Indonesia Volcano Erupts, Killing 6By: Amanda Crum - August 10, 2013
A volcano erupted in East Nusa Tenggara, Indonesia early on Saturday morning, spewing ash thousands of feet into the air and smothering a nearby beach in lava. Six people were killed.
Mount Rokatenda, on the tiny island of Palue, has been rumbling since last year, and though there was an evacuation warning put in place as well as a 3 kilometer exclusionary zone around the base of the volcano, authorities say several residents stayed because they were accustomed to the activity. Among the victims are three adults and two children; a sixth victim has yet to be identified. The eruption, which shot ash and smoke over a mile into the air, lasted over four hours. Villagers have been evacuated due to the instability of the area.

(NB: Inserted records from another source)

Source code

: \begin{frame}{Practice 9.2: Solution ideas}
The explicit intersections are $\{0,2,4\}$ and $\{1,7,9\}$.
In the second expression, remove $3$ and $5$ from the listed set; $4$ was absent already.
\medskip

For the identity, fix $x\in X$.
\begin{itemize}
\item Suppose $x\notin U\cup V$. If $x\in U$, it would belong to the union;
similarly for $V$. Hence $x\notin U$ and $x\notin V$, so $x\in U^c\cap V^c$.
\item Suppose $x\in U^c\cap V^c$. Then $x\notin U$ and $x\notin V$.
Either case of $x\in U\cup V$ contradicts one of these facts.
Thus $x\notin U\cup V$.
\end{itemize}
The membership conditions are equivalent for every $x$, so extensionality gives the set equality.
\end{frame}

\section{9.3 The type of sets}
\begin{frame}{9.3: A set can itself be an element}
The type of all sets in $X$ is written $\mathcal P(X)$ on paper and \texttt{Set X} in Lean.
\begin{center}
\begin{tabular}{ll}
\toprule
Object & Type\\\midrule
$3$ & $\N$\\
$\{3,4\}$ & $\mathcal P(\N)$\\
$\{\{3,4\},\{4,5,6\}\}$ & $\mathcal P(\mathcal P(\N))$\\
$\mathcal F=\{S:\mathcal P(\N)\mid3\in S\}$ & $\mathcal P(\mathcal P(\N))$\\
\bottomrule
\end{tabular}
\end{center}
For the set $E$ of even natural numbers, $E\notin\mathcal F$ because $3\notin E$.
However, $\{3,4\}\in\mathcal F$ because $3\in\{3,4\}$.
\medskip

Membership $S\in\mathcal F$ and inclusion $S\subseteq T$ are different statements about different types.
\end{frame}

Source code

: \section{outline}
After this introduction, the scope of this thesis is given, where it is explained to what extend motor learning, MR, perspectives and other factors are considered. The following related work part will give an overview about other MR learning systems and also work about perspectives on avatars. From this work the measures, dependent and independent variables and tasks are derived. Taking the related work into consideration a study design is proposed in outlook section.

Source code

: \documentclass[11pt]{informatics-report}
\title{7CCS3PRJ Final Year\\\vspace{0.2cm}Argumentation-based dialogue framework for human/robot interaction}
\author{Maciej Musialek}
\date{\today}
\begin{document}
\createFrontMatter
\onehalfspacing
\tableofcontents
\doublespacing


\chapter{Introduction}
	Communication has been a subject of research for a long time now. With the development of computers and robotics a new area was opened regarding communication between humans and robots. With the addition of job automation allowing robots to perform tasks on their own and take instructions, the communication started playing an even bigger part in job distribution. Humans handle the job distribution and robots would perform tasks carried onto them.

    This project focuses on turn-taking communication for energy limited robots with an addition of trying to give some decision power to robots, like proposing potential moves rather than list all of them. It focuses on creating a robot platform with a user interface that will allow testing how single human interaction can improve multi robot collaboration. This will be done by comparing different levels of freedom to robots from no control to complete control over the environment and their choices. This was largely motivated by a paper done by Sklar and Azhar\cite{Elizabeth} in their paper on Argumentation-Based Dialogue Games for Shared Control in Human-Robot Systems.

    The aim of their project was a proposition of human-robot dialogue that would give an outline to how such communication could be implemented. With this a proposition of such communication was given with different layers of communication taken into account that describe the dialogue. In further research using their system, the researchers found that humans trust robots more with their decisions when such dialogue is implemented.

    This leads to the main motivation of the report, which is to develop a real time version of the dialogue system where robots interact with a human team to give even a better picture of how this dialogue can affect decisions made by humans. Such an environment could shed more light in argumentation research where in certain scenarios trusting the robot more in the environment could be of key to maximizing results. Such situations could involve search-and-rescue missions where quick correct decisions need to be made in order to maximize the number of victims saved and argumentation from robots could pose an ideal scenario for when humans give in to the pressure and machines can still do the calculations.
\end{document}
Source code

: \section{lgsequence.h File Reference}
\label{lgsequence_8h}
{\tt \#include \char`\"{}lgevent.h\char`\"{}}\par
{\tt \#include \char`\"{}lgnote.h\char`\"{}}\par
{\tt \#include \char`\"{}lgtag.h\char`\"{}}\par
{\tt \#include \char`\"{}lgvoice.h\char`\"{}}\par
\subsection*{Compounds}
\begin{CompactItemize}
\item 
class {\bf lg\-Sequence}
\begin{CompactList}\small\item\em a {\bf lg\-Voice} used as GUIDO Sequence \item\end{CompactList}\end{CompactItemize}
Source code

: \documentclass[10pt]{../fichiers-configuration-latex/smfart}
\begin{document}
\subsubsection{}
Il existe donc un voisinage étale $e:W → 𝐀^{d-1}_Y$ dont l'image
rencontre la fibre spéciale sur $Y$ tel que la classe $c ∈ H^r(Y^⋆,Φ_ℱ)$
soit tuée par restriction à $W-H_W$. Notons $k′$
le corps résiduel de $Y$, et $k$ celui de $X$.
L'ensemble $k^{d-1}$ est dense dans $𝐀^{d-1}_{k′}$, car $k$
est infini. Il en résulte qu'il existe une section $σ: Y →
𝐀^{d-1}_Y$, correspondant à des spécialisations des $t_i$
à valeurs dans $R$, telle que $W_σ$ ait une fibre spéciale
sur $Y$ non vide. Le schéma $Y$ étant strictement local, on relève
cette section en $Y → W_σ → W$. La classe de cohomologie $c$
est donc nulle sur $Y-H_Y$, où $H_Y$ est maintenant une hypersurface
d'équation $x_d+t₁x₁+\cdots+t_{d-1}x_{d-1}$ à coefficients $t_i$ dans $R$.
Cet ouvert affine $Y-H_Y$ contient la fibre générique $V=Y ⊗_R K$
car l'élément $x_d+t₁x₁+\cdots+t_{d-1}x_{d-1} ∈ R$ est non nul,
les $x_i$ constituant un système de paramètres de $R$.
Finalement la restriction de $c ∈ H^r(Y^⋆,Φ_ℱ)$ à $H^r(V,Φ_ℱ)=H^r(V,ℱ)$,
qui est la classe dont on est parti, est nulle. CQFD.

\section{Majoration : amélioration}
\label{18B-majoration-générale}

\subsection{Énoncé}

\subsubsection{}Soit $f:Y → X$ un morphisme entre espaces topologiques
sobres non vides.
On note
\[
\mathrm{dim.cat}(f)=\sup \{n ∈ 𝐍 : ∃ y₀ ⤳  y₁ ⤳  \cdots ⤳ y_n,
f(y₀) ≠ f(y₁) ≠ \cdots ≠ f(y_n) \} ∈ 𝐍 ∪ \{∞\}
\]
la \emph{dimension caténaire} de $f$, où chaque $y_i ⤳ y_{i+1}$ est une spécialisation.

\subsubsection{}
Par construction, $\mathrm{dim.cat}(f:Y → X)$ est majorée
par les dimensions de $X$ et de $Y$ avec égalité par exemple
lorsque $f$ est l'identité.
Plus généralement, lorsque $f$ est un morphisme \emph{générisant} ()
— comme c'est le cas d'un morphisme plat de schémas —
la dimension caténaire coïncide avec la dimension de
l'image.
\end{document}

Indonesia is a hotbed of volcanic activity because it sits on what is known as the “Ring Of Fire”, a series of fault lines that run in a horseshoe shape. There are nearly 130 active volcanoes in the country today.
Several volcanoes around the world have been active this year; one of the most recent, Mount Popocatepetl in Mexico, erupted in June after months of rumblings. Popo, as the mountain is called by locals, has an interesting story behind it; the myth about Popocatepetl and nearby volcano Iztaccíhuatl tells the tale of two star-crossed lovers, Popoca and Izztaccihuati (“White Lady”). Iztaccihuati, the daughter of an Aztec Emporer, fell in love with Popoca, who was sent off to war. When an enemy sent false word back home that Popoca was dead, Iztaccihuati died of a broken heart, and when Popoca came home victorious from battle to find her dead, he carried her body to the top of a mountain and had a funeral table built for her. Popoca stayed to watch over her until he, too, died of a broken heart. The Gods were touched by Popoca’s sacrifice and changed their bodies into great volcanos, making Popoca the largest one and dubbing it Popocatepetl (“Smoking Mountain”). The story goes that he sometimes throws out great plumes of smoke and ash as a reminder that he still watches over Iztaccihuatl, who lays sleeping still.